The Libyan interior minister may have his sights set on nothing less than the post of prime minister, if not the presidency. Credited by most as having foiled Haftar’s offensive on Tripoli, he is currently devoting his time to building up a full-fledged, state-controlled police force, “the hardest job right now in Libya”, says Gomati.
He recently came under criticism for purchasing a fleet of brand-new BMWs for the police force. “It was probably a gaffe on his part, but he meant it as a way to set the bar higher for Libya’s police and establish a prestigious institution that’s well-equipped and attractive,” adds Gomati. But where does he stand on the hot-button issue of the moment, the Sirte front?
“He wants to take back Sirte,” says Gomati quite plainly, adding that, in his view, Bashagha’s national ambitions mean that he will not accept a de facto partition of Libya.

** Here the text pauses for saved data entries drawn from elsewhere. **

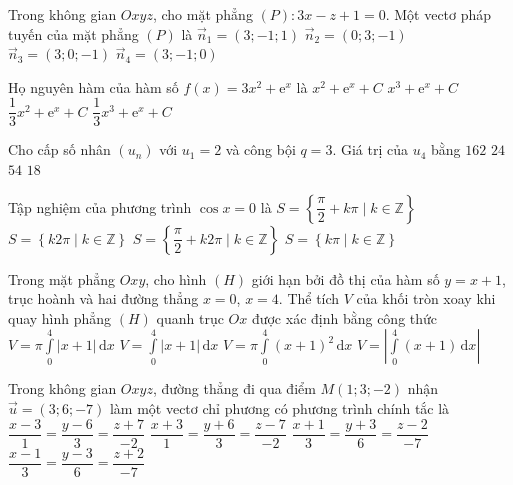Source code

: \begin{ex}%
	Trong không gian $Oxyz$, cho mặt phẳng $(P)\colon 3x-z+1=0$. Một vectơ pháp tuyến của mặt phẳng $(P)$ là
	\choice
	{$\vec{n}_1=(3;-1;1)$}
	{$\vec{n}_2=(0;3;-1)$}
	{\True $\vec{n}_3=(3;0;-1)$}
	{$\vec{n}_4=(3;-1;0)$}
\end{ex}
\begin{ex}%
	Họ nguyên hàm của hàm số $f(x)=3x^2+\mathrm{e}^x$ là
	\choice
	{$x^2+\mathrm{e}^x+C$}
	{\True $x^3+\mathrm{e}^x+C$}
	{$\dfrac{1}{3}x^2+\mathrm{e}^x+C$}
	{$\dfrac{1}{3}x^3+\mathrm{e}^x+C$}
\end{ex}
\begin{ex}%
	Cho cấp số nhân $(u_n)$ với $u_1=2$ và công bội $q=3$. Giá trị của $u_4$ bằng
	\choice
	{$162$}
	{$24$}
	{\True $54$}
	{$18$}
\end{ex}
\begin{ex}%
	Tập nghiệm của phương trình $\cos x=0$ là
	\choice
	{\True $S=\left\{\dfrac{\pi}{2}+k \pi \mid k \in \mathbb{Z}\right\}$}
	{$S=\left\{k 2 \pi \mid k \in \mathbb{Z}\right\}$}
	{$S=\left\{\dfrac{\pi}{2}+k2 \pi \mid k \in \mathbb{Z}\right\}$}
	{$S=\left\{ k \pi \mid k \in \mathbb{Z}\right\}$}
\end{ex}
\begin{ex}%
	Trong mặt phẳng $Oxy$, cho hình $(H)$ giới hạn bởi đồ thị của hàm số $y=x+1$, trục hoành và hai đường thẳng $x=0$, $x=4$. Thể tích $V$ của khối tròn xoay khi quay hình phẳng $(H)$ quanh trục $Ox$ được xác định bằng công thức
	\choice
	{$V=\pi \displaystyle\int\limits_0^4 \left|x+1\right| \mathrm{\,d}x$}
	{$V=\displaystyle\int\limits_0^4 \left|x+1\right| \mathrm{\,d}x$}
	{\True $V=\pi \displaystyle\int\limits_0^4(x+1)^2 \mathrm{\,d}x$}
	{$V=\left|\displaystyle\int\limits_0^4(x+1) \mathrm{\,d}x\right|$}
\end{ex}
\begin{ex}%
	Trong không gian $Oxyz$, đường thẳng đi qua điểm $M(1;3;-2)$ nhận $\overrightarrow{u}=(3;6;-7)$ làm một vectơ chỉ phương có phương trình chính tắc là
	\choice
	{$\dfrac{x-3}{1}=\dfrac{y-6}{3}=\dfrac{z+7}{-2}$}
	{$\dfrac{x+3}{1}=\dfrac{y+6}{3}=\dfrac{z-7}{-2}$}
	{$\dfrac{x+1}{3}=\dfrac{y+3}{6}=\dfrac{z-2}{-7}$}
	{\True $\dfrac{x-1}{3}=\dfrac{y-3}{6}=\dfrac{z+2}{-7}$}
\end{ex}
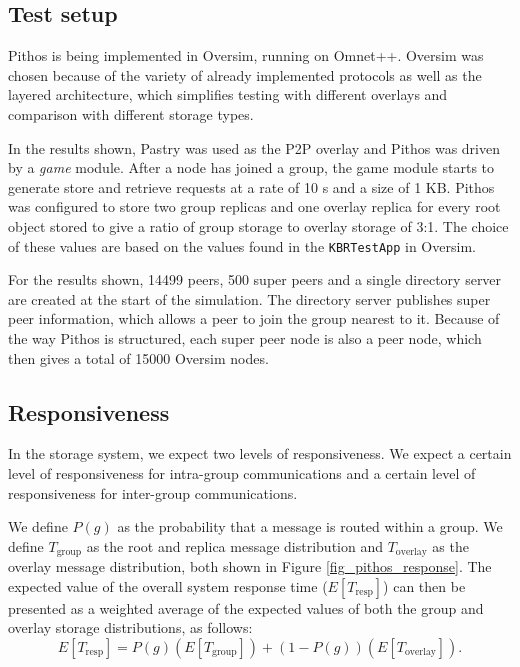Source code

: \documentclass[10pt,a4paper,conference]{IEEEtran}
\begin{document}
\subsection{Test setup}
\label{test_setup}

Pithos is being implemented in Oversim, running on Omnet++. Oversim was chosen because of the variety of already implemented protocols as well as the
layered architecture, which simplifies testing with different overlays and comparison with different storage types.

In the results shown, Pastry was used as the P2P overlay and Pithos was driven by a \emph{game} module. After a node has joined a group, the game
module starts to generate store and retrieve requests at a rate of 10 s and a size of 1 KB. Pithos was configured to store two group replicas and one
overlay replica for every root object stored to give a ratio of group storage to overlay storage of 3:1. The choice of these values are based on the
values found in the \verb.KBRTestApp. in Oversim.

For the results shown, 14499 peers, 500 super peers and a single directory server are created at the start of the simulation. The directory server
publishes super peer information, which allows a peer to join the group nearest to it. Because of the way Pithos is structured, each super peer node
is also a peer node, which then gives a total of 15000 Oversim nodes.

\subsection{Responsiveness}

In the storage system, we expect two levels of responsiveness. We expect a certain level of responsiveness for intra-group communications and a
certain level of responsiveness for inter-group communications.


We define $P(g)$ as the probability that a message is routed within a group. We define $T_{\textrm{group}}$ as the root and replica message
distribution and $T_{\textrm{overlay}}$ as the overlay message distribution, both shown in Figure \ref{fig_pithos_response}. The expected value of
the overall system response time ($E[T_{\textrm{resp}}]$) can then be presented as a weighted average of the expected values of both the group and
overlay storage distributions, as follows:
%
\begin{equation}\label{expected_response_time}
    E[T_{\textrm{resp}}] = P(g)\left(E\left[T_{\textrm{group}}\right]\right) + \left(1 - P(g)\right)\left(E\left[T_{\textrm{overlay}}\right]\right).
\end{equation}
\end{document}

In Dupuy’s view, “He’ll want to recover the oil there because you need money to lead! The Turks, and especially their intelligence agencies [MIT], need someone they can rely on to continue to ensure equipment deliveries, and only the person who controls the militias and ensures the security of Misrata Port who can do the job. On top of that, he’s the only person heard by Washington, Moscow, Ankara and Rome.”
When it comes to his relations with Paris – the French government has been making timid efforts to establish contact with the Libyan minister for several months now – Gomati says that “Bashagha warned France against supporting Haftar and the United Arab Emirates, but is interested in cooperating with the French after Haftar’s defeat”, while Dupuy points out that “he has visited Rome several times, but Paris just once”.
Mustafa Sanalla, the oil man
Political games are not his problem. His main mission is to make sure that Libyan oil, regardless of where it comes from, continues to supply the global market. Accused of taking the side of the government of Tripoli, where the National Oil Corporation’s (NOC) headquarters is located, he was confronted with plummeting oil output on top of falling oil prices when several eastern tribes decided in January to close oil production facilities in Cyrenaica.
The Cyrenaica tribes faulted him for not redistributing oil revenues equitably around the country. After the Central Bank of Libya reported several billions of dollars in losses, these tribes, represented by Senoussi Hileg, indicated that they were ready to lift the blockade over the facilities in July. Nonetheless, the NOC has not regained control of the Al-Charara field (located 900 kilometres south of Tripoli), which has a daily output of 315,000 barrels a day and is currently in the hands of Russian mercenaries from the Wagner Group, whose presence Sanalla has denounced.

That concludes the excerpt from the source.